▶ _Work to be completed_: Look through the entries that follow and return each line that has the string "object".

═════ Dataset content ═════

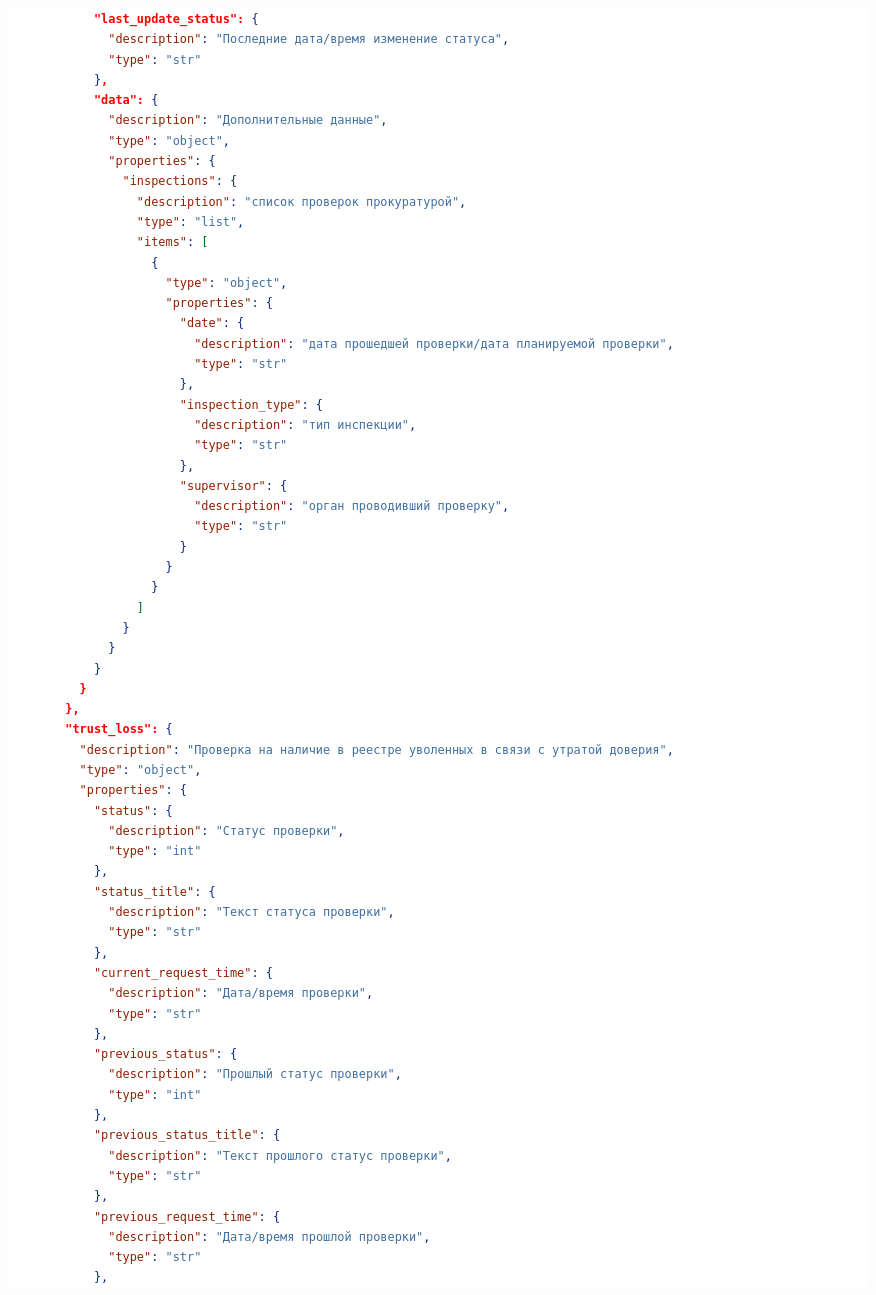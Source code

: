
 ```json
            "last_update_status": {
              "description": "Последние дата/время изменение статуса",
              "type": "str"
            },
            "data": {
              "description": "Дополнительные данные",
              "type": "object",
              "properties": {
                "inspections": {
                  "description": "список проверок прокуратурой",
                  "type": "list",
                  "items": [
                    {
                      "type": "object",
                      "properties": {
                        "date": {
                          "description": "дата прошедшей проверки/дата планируемой проверки",
                          "type": "str"
                        },
                        "inspection_type": {
                          "description": "тип инспекции",
                          "type": "str"
                        },
                        "supervisor": {
                          "description": "орган проводивший проверку",
                          "type": "str"
                        }
                      }
                    }
                  ]
                }
              }
            }
          }
        },
        "trust_loss": {
          "description": "Проверка на наличие в реестре уволенных в связи с утратой доверия",
          "type": "object",
          "properties": {
            "status": {
              "description": "Статус проверки",
              "type": "int"
            },
            "status_title": {
              "description": "Текст статуса проверки",
              "type": "str"
            },
            "current_request_time": {
              "description": "Дата/время проверки",
              "type": "str"
            },
            "previous_status": {
              "description": "Прошлый статус проверки",
              "type": "int"
            },
            "previous_status_title": {
              "description": "Текст прошлого статус проверки",
              "type": "str"
            },
            "previous_request_time": {
              "description": "Дата/время прошлой проверки",
              "type": "str"
            },
```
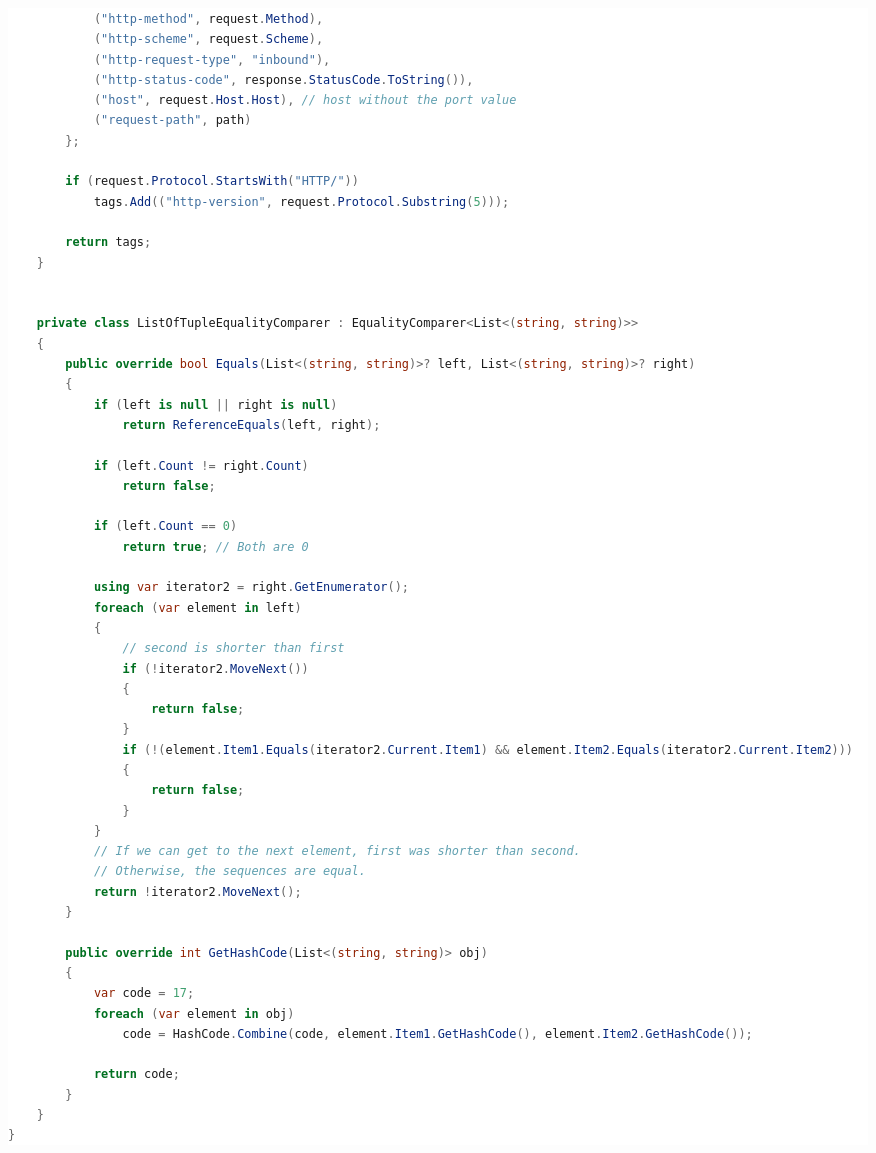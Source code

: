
 ```csharp
            ("http-method", request.Method),
            ("http-scheme", request.Scheme),
            ("http-request-type", "inbound"),
            ("http-status-code", response.StatusCode.ToString()),
            ("host", request.Host.Host), // host without the port value
            ("request-path", path)
        };

        if (request.Protocol.StartsWith("HTTP/"))
            tags.Add(("http-version", request.Protocol.Substring(5)));

        return tags;
    }


    private class ListOfTupleEqualityComparer : EqualityComparer<List<(string, string)>>
    {
        public override bool Equals(List<(string, string)>? left, List<(string, string)>? right)
        {
            if (left is null || right is null)
                return ReferenceEquals(left, right);

            if (left.Count != right.Count)
                return false;

            if (left.Count == 0)
                return true; // Both are 0

            using var iterator2 = right.GetEnumerator();
            foreach (var element in left)
            {
                // second is shorter than first
                if (!iterator2.MoveNext())
                {
                    return false;
                }
                if (!(element.Item1.Equals(iterator2.Current.Item1) && element.Item2.Equals(iterator2.Current.Item2)))
                {
                    return false;
                }
            }
            // If we can get to the next element, first was shorter than second.
            // Otherwise, the sequences are equal.
            return !iterator2.MoveNext();
        }

        public override int GetHashCode(List<(string, string)> obj)
        {
            var code = 17;
            foreach (var element in obj)
                code = HashCode.Combine(code, element.Item1.GetHashCode(), element.Item2.GetHashCode());

            return code;
        }
    }
}
```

═════

▶ _Response area_:
              "type": "object",
                      "type": "object",
          "type": "object",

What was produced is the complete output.